● Your goal
The entries below contain a stretch that opens with the line containing "0.6964148309553454 | 4868" and closes with the line containing "0.7186063265470914 | 4869"; set down that stretch exactly, both ends included, and nothing else.

The data Start Marker

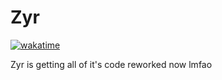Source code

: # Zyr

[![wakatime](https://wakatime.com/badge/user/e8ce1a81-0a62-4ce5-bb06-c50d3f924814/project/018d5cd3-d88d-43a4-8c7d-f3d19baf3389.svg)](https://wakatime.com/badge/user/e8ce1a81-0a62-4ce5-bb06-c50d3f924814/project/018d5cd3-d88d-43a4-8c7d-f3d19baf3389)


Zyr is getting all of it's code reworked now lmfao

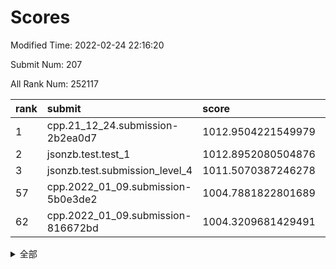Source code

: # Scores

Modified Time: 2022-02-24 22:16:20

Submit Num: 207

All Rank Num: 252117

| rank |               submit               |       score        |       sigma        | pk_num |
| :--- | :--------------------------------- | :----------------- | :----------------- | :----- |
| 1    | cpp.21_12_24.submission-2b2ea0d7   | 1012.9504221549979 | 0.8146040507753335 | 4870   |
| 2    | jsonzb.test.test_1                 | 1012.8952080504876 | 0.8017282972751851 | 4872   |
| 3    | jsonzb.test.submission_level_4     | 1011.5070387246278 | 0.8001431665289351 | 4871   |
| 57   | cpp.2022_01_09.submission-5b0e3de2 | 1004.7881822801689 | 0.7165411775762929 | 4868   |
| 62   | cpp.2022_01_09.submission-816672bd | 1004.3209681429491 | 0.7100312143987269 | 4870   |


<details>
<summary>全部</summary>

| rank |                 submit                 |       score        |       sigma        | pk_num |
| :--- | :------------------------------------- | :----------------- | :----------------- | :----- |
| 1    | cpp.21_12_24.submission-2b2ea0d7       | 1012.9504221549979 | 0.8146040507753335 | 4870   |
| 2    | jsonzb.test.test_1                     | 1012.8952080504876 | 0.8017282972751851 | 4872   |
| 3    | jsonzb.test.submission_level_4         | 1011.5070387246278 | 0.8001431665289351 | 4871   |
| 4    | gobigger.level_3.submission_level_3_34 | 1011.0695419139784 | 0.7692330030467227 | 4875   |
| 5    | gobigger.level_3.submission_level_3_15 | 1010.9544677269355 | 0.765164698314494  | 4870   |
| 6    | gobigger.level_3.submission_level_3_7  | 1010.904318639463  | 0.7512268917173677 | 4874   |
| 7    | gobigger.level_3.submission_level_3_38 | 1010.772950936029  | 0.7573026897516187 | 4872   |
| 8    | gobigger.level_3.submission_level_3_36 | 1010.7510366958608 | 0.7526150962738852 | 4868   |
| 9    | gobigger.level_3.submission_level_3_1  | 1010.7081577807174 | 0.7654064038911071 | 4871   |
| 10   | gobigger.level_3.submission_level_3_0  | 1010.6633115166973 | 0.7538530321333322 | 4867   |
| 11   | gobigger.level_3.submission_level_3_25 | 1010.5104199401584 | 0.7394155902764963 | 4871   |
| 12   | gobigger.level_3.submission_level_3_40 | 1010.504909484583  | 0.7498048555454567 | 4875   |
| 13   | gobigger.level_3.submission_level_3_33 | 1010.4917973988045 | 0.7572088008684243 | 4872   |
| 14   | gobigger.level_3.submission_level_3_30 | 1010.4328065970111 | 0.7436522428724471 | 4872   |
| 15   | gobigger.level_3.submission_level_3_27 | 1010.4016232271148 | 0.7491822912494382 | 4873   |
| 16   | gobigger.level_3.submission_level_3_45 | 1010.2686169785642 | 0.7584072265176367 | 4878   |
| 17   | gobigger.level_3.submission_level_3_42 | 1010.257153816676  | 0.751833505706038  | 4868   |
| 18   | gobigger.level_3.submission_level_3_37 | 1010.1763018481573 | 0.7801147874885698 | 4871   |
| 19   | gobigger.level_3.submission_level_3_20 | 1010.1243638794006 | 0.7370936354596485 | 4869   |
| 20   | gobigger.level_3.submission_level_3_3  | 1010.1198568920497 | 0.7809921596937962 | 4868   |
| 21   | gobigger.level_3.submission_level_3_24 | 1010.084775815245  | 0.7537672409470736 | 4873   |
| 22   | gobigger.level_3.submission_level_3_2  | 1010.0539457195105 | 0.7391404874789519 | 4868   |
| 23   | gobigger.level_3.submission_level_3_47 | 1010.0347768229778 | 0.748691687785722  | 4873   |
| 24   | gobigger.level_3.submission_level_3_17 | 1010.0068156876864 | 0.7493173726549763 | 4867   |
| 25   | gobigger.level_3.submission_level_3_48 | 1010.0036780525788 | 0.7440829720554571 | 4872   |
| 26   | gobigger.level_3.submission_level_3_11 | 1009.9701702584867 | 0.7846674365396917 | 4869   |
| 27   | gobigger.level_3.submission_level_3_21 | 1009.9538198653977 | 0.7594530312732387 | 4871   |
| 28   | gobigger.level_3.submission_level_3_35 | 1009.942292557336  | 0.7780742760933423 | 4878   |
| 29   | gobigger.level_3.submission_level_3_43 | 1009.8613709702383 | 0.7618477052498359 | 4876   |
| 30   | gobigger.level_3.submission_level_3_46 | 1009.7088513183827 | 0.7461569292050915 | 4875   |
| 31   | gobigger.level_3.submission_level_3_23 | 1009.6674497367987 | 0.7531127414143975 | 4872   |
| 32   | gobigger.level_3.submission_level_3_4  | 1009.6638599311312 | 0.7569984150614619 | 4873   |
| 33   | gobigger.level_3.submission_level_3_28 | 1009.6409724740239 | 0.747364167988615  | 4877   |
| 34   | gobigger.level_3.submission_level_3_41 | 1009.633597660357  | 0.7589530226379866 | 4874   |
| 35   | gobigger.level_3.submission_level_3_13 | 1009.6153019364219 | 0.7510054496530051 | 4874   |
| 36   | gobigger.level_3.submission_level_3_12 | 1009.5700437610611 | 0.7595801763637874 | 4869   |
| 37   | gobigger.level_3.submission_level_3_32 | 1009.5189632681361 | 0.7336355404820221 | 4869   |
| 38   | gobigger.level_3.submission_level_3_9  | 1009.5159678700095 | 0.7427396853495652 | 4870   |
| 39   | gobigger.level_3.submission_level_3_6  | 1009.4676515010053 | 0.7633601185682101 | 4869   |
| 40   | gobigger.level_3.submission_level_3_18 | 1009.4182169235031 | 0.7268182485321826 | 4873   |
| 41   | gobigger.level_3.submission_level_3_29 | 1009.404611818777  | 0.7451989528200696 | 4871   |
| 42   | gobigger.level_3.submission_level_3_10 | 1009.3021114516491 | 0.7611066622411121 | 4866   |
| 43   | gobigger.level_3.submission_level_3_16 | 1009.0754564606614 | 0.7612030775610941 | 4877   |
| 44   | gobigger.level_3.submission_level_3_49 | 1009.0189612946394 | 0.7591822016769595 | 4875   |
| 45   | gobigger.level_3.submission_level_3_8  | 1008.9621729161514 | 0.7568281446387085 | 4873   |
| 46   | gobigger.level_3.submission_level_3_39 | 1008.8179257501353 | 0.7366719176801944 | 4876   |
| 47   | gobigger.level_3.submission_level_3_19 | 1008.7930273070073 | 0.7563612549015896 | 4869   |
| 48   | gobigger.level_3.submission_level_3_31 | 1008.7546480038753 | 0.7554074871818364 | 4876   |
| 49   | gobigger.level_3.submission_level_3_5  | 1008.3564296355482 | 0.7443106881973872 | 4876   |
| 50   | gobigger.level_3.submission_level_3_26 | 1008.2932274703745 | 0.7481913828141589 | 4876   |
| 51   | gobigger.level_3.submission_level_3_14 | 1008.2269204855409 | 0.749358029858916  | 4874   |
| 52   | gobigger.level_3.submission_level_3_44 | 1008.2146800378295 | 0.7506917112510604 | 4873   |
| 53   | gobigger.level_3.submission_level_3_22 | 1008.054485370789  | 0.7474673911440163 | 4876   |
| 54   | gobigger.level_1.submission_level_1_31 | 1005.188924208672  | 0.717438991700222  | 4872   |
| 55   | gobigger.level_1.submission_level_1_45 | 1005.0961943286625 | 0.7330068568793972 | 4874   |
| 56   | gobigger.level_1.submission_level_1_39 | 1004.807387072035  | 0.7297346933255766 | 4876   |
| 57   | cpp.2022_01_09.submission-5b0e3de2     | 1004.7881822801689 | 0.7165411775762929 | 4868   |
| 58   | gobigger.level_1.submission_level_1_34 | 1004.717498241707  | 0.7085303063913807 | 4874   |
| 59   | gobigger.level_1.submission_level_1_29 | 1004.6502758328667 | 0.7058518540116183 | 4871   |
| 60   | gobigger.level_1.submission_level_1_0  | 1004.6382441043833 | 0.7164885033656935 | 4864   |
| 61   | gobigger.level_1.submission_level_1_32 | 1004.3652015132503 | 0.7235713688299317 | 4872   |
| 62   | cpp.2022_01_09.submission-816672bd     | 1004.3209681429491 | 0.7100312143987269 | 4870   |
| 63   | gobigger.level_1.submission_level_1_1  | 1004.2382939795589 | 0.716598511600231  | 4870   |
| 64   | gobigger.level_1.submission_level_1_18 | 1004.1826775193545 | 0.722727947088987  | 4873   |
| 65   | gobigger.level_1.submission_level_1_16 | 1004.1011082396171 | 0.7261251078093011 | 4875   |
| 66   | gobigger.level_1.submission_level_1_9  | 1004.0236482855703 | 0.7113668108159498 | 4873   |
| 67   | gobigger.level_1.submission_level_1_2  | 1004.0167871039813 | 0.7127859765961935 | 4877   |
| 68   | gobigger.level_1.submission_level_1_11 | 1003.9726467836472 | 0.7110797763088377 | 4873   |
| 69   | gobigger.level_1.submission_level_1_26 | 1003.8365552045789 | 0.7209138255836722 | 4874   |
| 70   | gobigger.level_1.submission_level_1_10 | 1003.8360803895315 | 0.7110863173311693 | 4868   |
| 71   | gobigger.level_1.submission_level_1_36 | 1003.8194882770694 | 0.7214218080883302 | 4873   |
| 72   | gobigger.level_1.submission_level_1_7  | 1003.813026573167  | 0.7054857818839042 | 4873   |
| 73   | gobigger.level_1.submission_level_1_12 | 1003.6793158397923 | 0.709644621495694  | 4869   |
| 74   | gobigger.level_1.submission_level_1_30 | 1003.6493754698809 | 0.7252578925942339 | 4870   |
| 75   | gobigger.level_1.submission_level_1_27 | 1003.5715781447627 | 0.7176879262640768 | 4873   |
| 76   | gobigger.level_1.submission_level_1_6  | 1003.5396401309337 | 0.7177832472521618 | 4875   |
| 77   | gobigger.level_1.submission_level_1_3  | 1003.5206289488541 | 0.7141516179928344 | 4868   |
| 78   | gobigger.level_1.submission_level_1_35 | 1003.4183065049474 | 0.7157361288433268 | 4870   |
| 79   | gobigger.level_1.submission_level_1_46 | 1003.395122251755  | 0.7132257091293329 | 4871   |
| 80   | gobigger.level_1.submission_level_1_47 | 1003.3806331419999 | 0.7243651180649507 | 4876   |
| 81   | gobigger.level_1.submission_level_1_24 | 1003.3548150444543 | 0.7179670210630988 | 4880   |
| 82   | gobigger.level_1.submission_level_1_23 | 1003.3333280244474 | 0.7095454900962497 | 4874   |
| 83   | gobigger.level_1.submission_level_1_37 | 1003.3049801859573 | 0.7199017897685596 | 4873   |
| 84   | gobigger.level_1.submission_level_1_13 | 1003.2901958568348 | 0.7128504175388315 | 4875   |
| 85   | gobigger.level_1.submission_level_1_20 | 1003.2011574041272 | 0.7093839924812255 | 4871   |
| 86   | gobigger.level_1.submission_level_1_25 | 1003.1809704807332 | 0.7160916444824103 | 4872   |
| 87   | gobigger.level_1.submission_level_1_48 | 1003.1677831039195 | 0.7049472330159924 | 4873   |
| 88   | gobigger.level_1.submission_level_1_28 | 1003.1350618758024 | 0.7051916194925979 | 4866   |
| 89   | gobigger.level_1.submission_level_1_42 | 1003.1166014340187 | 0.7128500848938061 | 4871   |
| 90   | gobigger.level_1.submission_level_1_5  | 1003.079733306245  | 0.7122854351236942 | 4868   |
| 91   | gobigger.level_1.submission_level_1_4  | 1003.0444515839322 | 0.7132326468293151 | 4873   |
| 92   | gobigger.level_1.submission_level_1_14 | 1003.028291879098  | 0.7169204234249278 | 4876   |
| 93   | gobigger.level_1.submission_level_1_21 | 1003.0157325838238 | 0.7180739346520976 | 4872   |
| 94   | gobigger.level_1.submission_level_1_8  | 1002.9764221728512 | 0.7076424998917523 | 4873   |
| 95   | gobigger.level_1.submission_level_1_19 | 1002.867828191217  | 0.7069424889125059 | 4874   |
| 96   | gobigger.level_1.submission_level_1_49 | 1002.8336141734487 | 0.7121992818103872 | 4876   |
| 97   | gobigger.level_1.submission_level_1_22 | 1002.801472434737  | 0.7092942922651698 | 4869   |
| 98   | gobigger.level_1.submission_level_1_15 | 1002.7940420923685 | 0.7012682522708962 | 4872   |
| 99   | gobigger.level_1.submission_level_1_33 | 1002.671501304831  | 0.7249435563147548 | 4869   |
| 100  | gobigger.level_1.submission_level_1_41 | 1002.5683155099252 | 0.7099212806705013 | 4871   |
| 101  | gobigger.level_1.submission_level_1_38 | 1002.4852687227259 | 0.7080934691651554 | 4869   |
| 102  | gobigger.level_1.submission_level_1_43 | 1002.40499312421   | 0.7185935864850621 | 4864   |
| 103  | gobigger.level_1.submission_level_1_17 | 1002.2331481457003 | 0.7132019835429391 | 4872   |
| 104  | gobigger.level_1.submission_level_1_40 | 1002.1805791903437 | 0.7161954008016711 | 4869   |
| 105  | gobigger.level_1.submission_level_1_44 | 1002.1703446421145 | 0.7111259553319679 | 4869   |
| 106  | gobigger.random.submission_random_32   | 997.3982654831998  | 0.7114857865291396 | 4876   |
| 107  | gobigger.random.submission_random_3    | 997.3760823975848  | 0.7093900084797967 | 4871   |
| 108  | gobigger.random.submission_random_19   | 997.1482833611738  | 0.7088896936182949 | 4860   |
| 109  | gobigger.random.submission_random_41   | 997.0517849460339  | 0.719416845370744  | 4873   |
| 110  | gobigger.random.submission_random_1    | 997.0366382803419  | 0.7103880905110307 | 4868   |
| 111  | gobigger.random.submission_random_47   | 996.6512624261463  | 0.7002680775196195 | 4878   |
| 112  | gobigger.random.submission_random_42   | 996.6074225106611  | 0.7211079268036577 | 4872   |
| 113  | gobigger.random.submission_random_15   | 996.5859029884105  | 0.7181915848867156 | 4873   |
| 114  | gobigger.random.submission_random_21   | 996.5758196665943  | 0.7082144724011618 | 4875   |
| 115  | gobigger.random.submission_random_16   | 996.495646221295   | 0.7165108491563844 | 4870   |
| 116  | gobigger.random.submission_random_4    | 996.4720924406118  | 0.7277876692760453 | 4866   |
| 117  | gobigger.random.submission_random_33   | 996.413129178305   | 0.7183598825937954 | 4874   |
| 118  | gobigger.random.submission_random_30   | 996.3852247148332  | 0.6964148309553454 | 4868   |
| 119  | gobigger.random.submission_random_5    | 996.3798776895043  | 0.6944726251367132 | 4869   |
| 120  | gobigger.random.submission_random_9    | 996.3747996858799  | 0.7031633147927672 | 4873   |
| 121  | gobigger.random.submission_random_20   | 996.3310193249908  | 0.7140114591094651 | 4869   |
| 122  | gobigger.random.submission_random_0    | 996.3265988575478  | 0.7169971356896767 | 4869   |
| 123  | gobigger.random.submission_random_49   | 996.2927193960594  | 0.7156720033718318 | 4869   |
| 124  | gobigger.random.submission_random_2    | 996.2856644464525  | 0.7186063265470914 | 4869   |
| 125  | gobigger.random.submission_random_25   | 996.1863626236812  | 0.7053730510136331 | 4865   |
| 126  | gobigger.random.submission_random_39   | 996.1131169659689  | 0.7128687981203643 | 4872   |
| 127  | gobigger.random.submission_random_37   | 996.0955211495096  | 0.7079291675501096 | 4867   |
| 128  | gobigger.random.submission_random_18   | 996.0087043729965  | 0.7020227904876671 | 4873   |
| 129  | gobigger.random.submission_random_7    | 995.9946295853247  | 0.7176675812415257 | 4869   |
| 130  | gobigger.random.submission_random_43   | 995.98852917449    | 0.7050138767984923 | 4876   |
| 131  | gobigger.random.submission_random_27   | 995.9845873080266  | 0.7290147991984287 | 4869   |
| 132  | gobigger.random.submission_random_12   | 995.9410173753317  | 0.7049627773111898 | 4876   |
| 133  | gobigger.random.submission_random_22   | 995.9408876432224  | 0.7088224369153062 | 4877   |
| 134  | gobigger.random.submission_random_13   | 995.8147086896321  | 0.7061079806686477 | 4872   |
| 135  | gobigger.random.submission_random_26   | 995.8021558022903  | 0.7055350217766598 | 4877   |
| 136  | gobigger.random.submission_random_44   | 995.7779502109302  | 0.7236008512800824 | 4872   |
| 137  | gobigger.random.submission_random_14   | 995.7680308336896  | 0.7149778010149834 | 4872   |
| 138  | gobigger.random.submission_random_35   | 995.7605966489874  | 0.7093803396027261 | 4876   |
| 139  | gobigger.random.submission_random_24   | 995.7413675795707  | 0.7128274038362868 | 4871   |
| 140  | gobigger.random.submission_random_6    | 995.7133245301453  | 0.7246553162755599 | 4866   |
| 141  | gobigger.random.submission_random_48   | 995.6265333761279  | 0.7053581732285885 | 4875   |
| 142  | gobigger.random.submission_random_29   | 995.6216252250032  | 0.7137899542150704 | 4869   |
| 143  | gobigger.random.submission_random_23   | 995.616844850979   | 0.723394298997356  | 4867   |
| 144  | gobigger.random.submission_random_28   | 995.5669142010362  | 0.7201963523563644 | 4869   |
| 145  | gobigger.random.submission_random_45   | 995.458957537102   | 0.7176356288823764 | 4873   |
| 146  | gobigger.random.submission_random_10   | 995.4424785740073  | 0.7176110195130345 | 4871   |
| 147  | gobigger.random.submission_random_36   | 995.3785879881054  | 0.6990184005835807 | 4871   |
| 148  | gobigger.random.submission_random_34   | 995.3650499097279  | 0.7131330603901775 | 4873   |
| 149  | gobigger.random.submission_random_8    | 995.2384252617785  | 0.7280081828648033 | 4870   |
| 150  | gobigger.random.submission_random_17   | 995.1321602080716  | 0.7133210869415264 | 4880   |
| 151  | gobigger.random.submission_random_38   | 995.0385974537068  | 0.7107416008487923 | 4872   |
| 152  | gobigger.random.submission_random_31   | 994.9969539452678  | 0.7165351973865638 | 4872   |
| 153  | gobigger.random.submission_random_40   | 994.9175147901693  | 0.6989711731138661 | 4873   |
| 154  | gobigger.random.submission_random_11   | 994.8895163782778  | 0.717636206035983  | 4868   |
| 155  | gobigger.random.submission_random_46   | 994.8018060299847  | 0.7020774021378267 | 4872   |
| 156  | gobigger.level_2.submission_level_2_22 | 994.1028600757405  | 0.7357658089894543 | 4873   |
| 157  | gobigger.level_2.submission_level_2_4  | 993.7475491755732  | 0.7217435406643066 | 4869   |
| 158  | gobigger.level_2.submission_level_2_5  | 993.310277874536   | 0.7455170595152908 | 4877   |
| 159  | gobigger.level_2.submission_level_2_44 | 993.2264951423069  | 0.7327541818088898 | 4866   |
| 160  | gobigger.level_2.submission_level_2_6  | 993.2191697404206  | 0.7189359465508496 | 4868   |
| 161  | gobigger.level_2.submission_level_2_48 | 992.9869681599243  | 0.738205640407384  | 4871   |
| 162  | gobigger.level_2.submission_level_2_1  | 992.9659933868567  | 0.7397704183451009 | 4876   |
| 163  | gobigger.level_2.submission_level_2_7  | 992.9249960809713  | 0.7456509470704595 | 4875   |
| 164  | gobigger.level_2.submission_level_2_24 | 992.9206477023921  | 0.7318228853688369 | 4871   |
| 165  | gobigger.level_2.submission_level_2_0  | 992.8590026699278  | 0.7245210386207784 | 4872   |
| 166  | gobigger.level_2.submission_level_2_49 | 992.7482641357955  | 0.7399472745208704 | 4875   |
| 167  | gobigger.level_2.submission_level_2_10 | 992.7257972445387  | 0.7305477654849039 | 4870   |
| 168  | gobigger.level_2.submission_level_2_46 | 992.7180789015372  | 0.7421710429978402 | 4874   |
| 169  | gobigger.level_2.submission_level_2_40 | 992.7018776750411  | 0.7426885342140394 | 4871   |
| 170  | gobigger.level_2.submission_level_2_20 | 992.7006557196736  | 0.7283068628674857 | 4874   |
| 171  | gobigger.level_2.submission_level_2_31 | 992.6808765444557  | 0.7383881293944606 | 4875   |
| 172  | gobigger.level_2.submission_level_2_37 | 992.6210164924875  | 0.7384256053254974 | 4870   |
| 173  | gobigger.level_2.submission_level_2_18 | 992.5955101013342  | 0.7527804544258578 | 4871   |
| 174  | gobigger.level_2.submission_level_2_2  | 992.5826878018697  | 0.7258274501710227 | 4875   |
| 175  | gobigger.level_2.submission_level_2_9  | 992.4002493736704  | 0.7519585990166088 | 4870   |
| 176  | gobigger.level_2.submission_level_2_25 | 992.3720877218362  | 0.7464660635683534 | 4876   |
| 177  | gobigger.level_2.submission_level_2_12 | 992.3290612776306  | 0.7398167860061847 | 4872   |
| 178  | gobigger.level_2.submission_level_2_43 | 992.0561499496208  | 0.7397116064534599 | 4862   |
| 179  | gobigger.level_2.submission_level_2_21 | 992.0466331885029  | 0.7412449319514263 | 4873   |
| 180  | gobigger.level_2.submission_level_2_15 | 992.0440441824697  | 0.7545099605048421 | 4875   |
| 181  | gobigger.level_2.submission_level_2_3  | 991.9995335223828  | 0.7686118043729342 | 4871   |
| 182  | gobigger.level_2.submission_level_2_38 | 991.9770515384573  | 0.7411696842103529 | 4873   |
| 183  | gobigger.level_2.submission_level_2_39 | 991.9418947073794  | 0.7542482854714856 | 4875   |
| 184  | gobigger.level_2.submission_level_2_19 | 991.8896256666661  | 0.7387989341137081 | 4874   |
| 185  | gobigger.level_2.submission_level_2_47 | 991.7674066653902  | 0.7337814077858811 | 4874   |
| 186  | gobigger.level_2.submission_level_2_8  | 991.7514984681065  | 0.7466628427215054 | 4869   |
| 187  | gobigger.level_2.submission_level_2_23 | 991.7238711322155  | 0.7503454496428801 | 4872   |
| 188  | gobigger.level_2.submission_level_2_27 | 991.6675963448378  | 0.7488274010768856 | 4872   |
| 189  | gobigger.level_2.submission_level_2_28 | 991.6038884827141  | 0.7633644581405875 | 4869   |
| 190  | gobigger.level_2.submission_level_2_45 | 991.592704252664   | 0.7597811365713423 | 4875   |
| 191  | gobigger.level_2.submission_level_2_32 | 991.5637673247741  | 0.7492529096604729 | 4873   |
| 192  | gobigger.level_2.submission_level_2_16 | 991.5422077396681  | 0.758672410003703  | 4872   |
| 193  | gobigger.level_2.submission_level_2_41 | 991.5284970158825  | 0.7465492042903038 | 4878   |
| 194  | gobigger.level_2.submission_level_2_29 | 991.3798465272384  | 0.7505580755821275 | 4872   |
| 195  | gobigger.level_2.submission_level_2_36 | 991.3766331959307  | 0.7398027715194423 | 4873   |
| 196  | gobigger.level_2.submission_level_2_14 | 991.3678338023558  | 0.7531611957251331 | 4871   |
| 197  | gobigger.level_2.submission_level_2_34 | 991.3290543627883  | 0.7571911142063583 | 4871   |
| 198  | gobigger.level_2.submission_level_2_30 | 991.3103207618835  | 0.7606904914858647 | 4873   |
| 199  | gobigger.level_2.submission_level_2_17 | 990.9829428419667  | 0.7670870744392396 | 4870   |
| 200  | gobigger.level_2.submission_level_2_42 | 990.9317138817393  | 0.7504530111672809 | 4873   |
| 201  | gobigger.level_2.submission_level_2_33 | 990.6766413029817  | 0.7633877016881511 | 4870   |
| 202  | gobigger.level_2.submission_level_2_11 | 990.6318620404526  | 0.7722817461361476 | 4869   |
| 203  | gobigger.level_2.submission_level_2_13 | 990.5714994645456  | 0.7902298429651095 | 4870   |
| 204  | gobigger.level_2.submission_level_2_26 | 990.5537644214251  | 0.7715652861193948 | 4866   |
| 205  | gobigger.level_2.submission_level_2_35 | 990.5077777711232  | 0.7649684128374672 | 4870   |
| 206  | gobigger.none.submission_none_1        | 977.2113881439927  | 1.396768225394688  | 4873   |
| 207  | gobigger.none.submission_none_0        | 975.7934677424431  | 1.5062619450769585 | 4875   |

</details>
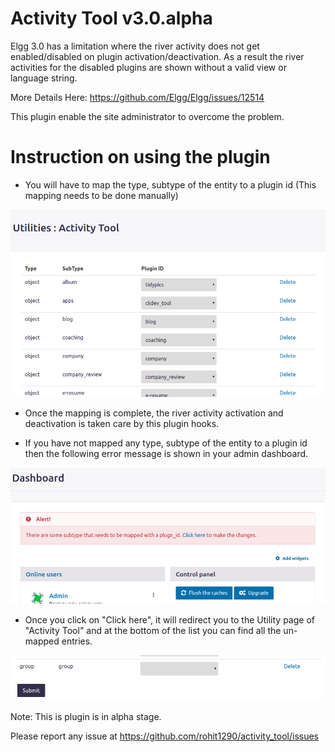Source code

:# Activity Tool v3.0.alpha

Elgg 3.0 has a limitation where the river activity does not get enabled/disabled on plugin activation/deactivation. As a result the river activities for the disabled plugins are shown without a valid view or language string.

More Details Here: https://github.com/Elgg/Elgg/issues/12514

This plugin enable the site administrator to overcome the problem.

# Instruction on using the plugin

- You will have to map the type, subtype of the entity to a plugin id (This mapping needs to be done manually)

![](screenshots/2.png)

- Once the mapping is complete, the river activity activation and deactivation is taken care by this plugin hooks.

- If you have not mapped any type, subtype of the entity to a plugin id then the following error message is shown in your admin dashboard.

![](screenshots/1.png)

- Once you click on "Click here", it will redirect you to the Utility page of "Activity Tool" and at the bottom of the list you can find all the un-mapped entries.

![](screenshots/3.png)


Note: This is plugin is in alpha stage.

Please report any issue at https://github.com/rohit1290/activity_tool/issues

The data End Marker

● Response area
| 118  | gobigger.random.submission_random_30   | 996.3852247148332  | 0.6964148309553454 | 4868   |
| 119  | gobigger.random.submission_random_5    | 996.3798776895043  | 0.6944726251367132 | 4869   |
| 120  | gobigger.random.submission_random_9    | 996.3747996858799  | 0.7031633147927672 | 4873   |
| 121  | gobigger.random.submission_random_20   | 996.3310193249908  | 0.7140114591094651 | 4869   |
| 122  | gobigger.random.submission_random_0    | 996.3265988575478  | 0.7169971356896767 | 4869   |
| 123  | gobigger.random.submission_random_49   | 996.2927193960594  | 0.7156720033718318 | 4869   |
| 124  | gobigger.random.submission_random_2    | 996.2856644464525  | 0.7186063265470914 | 4869   |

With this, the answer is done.